» **To do**
Go over the entries and report the lines where the word "kmod" occurs.

[Collected data]
────────────────────

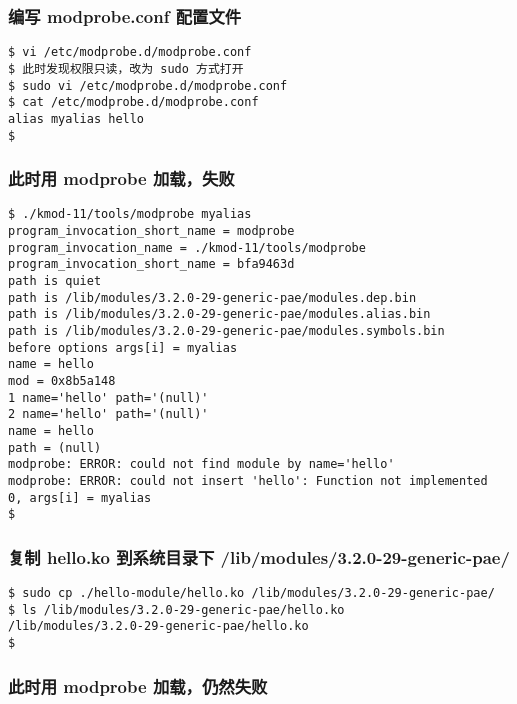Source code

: \documentclass[11pt,a4paper]{article}
\begin{document}
\subsubsection{编写 modprobe.conf 配置文件}

{\begin{shaded}\begin{verbatim}
$ vi /etc/modprobe.d/modprobe.conf 
$ 此时发现权限只读，改为 sudo 方式打开
$ sudo vi /etc/modprobe.d/modprobe.conf 
$ cat /etc/modprobe.d/modprobe.conf 
alias myalias hello
$ 
\end{verbatim}\end{shaded}}
\subsubsection{此时用 modprobe 加载，失败}

{\begin{shaded}\begin{verbatim}
$ ./kmod-11/tools/modprobe myalias
program_invocation_short_name = modprobe
program_invocation_name = ./kmod-11/tools/modprobe
program_invocation_short_name = bfa9463d
path is quiet
path is /lib/modules/3.2.0-29-generic-pae/modules.dep.bin
path is /lib/modules/3.2.0-29-generic-pae/modules.alias.bin
path is /lib/modules/3.2.0-29-generic-pae/modules.symbols.bin
before options args[i] = myalias
name = hello
mod = 0x8b5a148
1 name='hello' path='(null)'
2 name='hello' path='(null)'
name = hello
path = (null)
modprobe: ERROR: could not find module by name='hello'
modprobe: ERROR: could not insert 'hello': Function not implemented
0, args[i] = myalias
$ 
\end{verbatim}\end{shaded}}
\subsubsection{复制 hello.ko 到系统目录下
/lib/modules/3.2.0-29-generic-pae/}

{\begin{shaded}\begin{verbatim}
$ sudo cp ./hello-module/hello.ko /lib/modules/3.2.0-29-generic-pae/
$ ls /lib/modules/3.2.0-29-generic-pae/hello.ko 
/lib/modules/3.2.0-29-generic-pae/hello.ko
$ 
\end{verbatim}\end{shaded}}
\subsubsection{此时用 modprobe 加载，仍然失败}
\end{document}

────────────────────

» **Task result**
$ ./kmod-11/tools/modprobe myalias
program_invocation_name = ./kmod-11/tools/modprobe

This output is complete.